Мэтт встает, и я чувствую: в нем будто что-то изменилось. Теперь это снова прежний Мэтт, который контролирует ситуацию, играет по правилам, чувствует ответственность. И так легко исчезает…

— Мне через час нужно быть в офисе, важный звонок. До этого еще посмотреть, что за погром мы вчера устроили. Расплатиться. Переодеться. — Он пальцами оттягивает тенниску на груди. — И выпить аспирин. Пачку аспирина. Башка раскалывается.

А что ты хотела, Ника? Ну в самом деле…

Мы прощаемся. Он уходит. С мягким щелчком закрывается дверь.

Я разваливаюсь на кровати в позе морской звезды. Постельное белье такое приятное на ощупь, и пахнет вкусно. Приподнимаюсь на локте. Комната залита солнечным светом, приглушенным тюлевыми занавесками. Сколько же здесь места!.. Наверное, как во всей моей квартире.

«Он признался мне в любви…» — вообще без всякой связи вворачивает мой внутренний голос.

Это, конечно, ерунда — мало ли что придет на ум в такой момент. У слов вообще нет ценности. Я взрослая, понимаю. Признание может оказаться враньем — не докажешь. Или, как я, можно ничего не говорить, но при этом быть влюбленной по уши.

Но его слова не выходят из головы, наоборот, повторяются снова и снова, при разных обстоятельствах, с разной интонацией… Стоп, воображение! Пощади.

Снова принимаю душ. Одеваюсь, высушиваю волосы. Со страхом достаю телефон из сумочки. Так и есть: четырнадцать пропущенных вызовов от мамы. Ну почему она так?.. Я же вчера написала, что провожу время с Мэттом. Пишу сообщение: «Со мной все в порядке, скоро буду». И выключаю телефон: слушать ее истерику не хочу, а не ответить на вызов после сообщения — значит, усугубить ситуацию.

Я выхожу из лифта, поднимаю голову и упираюсь взглядом… в Мэтта, который входит в отель через крутящиеся двери.
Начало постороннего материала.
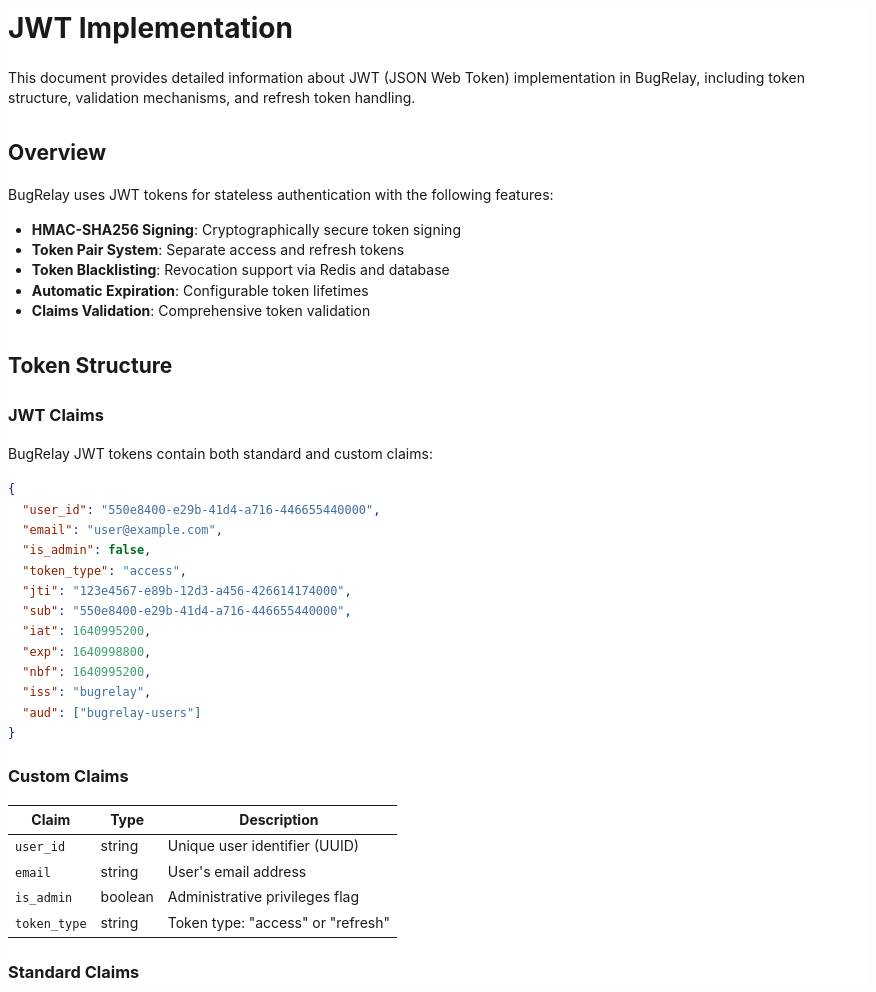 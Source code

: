 # JWT Implementation

This document provides detailed information about JWT (JSON Web Token) implementation in BugRelay, including token structure, validation mechanisms, and refresh token handling.

## Overview

BugRelay uses JWT tokens for stateless authentication with the following features:

- **HMAC-SHA256 Signing**: Cryptographically secure token signing
- **Token Pair System**: Separate access and refresh tokens
- **Token Blacklisting**: Revocation support via Redis and database
- **Automatic Expiration**: Configurable token lifetimes
- **Claims Validation**: Comprehensive token validation

## Token Structure

### JWT Claims

BugRelay JWT tokens contain both standard and custom claims:

```json
{
  "user_id": "550e8400-e29b-41d4-a716-446655440000",
  "email": "user@example.com",
  "is_admin": false,
  "token_type": "access",
  "jti": "123e4567-e89b-12d3-a456-426614174000",
  "sub": "550e8400-e29b-41d4-a716-446655440000",
  "iat": 1640995200,
  "exp": 1640998800,
  "nbf": 1640995200,
  "iss": "bugrelay",
  "aud": ["bugrelay-users"]
}
```

### Custom Claims

| Claim | Type | Description |
|-------|------|-------------|
| `user_id` | string | Unique user identifier (UUID) |
| `email` | string | User's email address |
| `is_admin` | boolean | Administrative privileges flag |
| `token_type` | string | Token type: "access" or "refresh" |

### Standard Claims
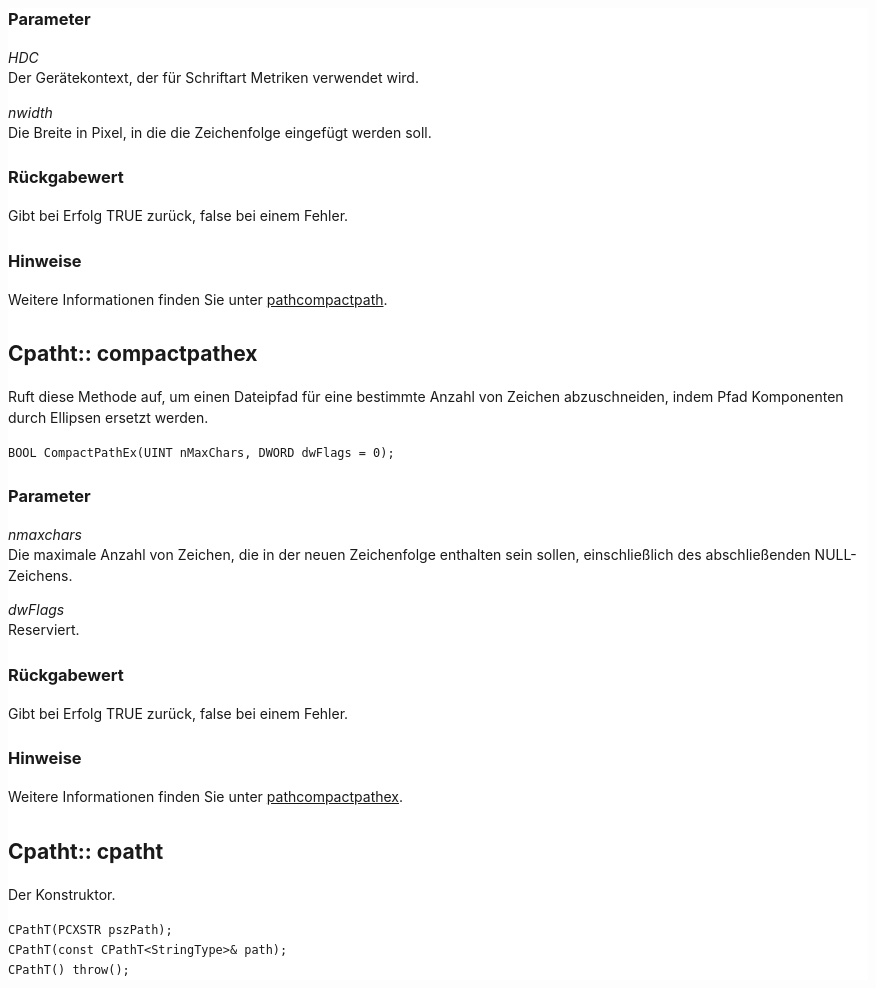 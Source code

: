 ### <a name="parameters"></a>Parameter

*HDC*<br/>
Der Gerätekontext, der für Schriftart Metriken verwendet wird.

*nwidth*<br/>
Die Breite in Pixel, in die die Zeichenfolge eingefügt werden soll.

### <a name="return-value"></a>Rückgabewert

Gibt bei Erfolg TRUE zurück, false bei einem Fehler.

### <a name="remarks"></a>Hinweise

Weitere Informationen finden Sie unter [pathcompactpath](/windows/win32/api/shlwapi/nf-shlwapi-pathcompactpathw).

##  <a name="compactpathex"></a>Cpatht:: compactpathex

Ruft diese Methode auf, um einen Dateipfad für eine bestimmte Anzahl von Zeichen abzuschneiden, indem Pfad Komponenten durch Ellipsen ersetzt werden.

```
BOOL CompactPathEx(UINT nMaxChars, DWORD dwFlags = 0);
```

### <a name="parameters"></a>Parameter

*nmaxchars*<br/>
Die maximale Anzahl von Zeichen, die in der neuen Zeichenfolge enthalten sein sollen, einschließlich des abschließenden NULL-Zeichens.

*dwFlags*<br/>
Reserviert.

### <a name="return-value"></a>Rückgabewert

Gibt bei Erfolg TRUE zurück, false bei einem Fehler.

### <a name="remarks"></a>Hinweise

Weitere Informationen finden Sie unter [pathcompactpathex](/windows/win32/api/shlwapi/nf-shlwapi-pathcompactpathexw).

##  <a name="cpatht"></a>Cpatht:: cpatht

Der Konstruktor.

```
CPathT(PCXSTR pszPath);
CPathT(const CPathT<StringType>& path);
CPathT() throw();
```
Он замечает меня и тоже останавливается. Какое-то время мы просто стоим и смотрим друг на друга, словно в каком-то дурацком романтичным кино. Но по-другому невозможно. Я не ожидала его увидеть, думала, что, как минимум, еще несколько часов проведу без него. А он тут, прямо передо мной. Пол словно ускользает из-под ног — поэтому и стою, не двигаясь.

Потом мы одновременно идем навстречу друг другу. Я останавливаюсь в шаге от Мэтта, а он подходит вплотную, кладет ладони мне на талию. От этого простого движения мне так сладко, что веки опускаются сами собой.

Я не хотела так сильно влюбляться, даже ради книги. Но поздно, я уже пропала. Давно проиграла игру, которую когда-то сама и придумала. Все мосты сожжены, я в плену, и никакая сила в мире меня не спасет. Неужели это и есть любовь? Клубок противоречий, обжигающие эмоции и совершенно безосновательная уверенность, что все будет хорошо.

«Как же правила, которые надо выполнять?» — хочу спросить я, но Мэтт меня опережает.

— Позавтракаешь со мной?

— А как же дела?..

— Чем дальше я уходил от тебя, тем очевиднее становилось, что звонок — это просто звонок. Потом я увидел, какая у отеля терраса, и это стало последней каплей. Так что, позавтракаем?

Мэтт… Да я на любое твое предложение согласилась бы: полететь на другую планету, ограбить банк. Но просто отвечаю: «Конечно».

Он берет меня за руку, и я послушно следую за ним. Чувствую себя, как в невесомости. Это от того, что я наполнена радостью, будто шарик гелием, — еще чуть-чуть и взлечу.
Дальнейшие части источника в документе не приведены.